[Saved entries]

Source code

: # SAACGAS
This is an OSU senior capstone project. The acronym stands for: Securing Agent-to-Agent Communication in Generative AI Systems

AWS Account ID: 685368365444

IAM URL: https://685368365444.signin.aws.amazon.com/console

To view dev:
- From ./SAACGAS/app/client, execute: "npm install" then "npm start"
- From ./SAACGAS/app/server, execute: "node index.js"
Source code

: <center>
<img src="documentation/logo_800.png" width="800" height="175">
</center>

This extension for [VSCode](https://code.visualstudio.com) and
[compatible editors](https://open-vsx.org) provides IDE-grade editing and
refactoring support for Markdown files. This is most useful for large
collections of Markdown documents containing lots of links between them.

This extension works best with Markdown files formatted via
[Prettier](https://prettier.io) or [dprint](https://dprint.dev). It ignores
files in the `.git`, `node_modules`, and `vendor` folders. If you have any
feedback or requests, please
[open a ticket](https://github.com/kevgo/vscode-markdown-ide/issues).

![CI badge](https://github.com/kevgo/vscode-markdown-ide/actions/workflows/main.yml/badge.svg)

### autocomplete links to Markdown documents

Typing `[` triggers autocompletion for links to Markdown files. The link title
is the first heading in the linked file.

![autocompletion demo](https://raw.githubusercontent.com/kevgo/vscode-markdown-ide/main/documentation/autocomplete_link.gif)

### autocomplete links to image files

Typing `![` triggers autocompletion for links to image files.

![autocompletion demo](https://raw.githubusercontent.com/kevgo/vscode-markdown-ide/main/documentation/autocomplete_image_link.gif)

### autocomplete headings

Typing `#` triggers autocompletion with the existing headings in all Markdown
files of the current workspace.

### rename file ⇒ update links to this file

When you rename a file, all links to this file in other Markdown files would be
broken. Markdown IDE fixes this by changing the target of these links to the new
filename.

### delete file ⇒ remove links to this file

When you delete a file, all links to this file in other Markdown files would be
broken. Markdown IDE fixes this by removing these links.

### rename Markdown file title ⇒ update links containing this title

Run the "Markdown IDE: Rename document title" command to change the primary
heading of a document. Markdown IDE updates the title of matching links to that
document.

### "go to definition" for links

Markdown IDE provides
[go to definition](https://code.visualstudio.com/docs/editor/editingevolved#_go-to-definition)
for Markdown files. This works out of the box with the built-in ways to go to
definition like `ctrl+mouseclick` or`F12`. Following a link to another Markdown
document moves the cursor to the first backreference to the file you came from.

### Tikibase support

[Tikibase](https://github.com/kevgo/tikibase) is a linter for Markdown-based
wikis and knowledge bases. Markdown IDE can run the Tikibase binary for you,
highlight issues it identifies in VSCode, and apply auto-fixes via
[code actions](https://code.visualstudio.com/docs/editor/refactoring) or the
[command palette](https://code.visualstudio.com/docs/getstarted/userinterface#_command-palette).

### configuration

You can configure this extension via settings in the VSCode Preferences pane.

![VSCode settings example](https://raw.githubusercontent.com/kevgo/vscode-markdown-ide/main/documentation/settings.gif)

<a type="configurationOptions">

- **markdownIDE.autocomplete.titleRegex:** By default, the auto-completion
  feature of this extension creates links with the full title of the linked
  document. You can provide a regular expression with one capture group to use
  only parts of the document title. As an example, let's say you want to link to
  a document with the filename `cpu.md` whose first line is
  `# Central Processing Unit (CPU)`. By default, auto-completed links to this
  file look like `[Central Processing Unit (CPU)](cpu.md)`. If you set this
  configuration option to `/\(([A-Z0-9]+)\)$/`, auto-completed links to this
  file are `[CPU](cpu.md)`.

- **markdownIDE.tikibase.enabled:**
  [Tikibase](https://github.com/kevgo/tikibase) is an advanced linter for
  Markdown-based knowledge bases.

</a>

◆ **To do**
Restate word for word only the lines running from the beginning of the data to the line holding "collections of Markdown", both included.

◆ **Task answer**
Source code

: # SAACGAS
This is an OSU senior capstone project. The acronym stands for: Securing Agent-to-Agent Communication in Generative AI Systems

AWS Account ID: 685368365444

IAM URL: https://685368365444.signin.aws.amazon.com/console

To view dev:
- From ./SAACGAS/app/client, execute: "npm install" then "npm start"
- From ./SAACGAS/app/server, execute: "node index.js"
Source code

: <center>
<img src="documentation/logo_800.png" width="800" height="175">
</center>

This extension for [VSCode](https://code.visualstudio.com) and
[compatible editors](https://open-vsx.org) provides IDE-grade editing and
refactoring support for Markdown files. This is most useful for large
collections of Markdown documents containing lots of links between them.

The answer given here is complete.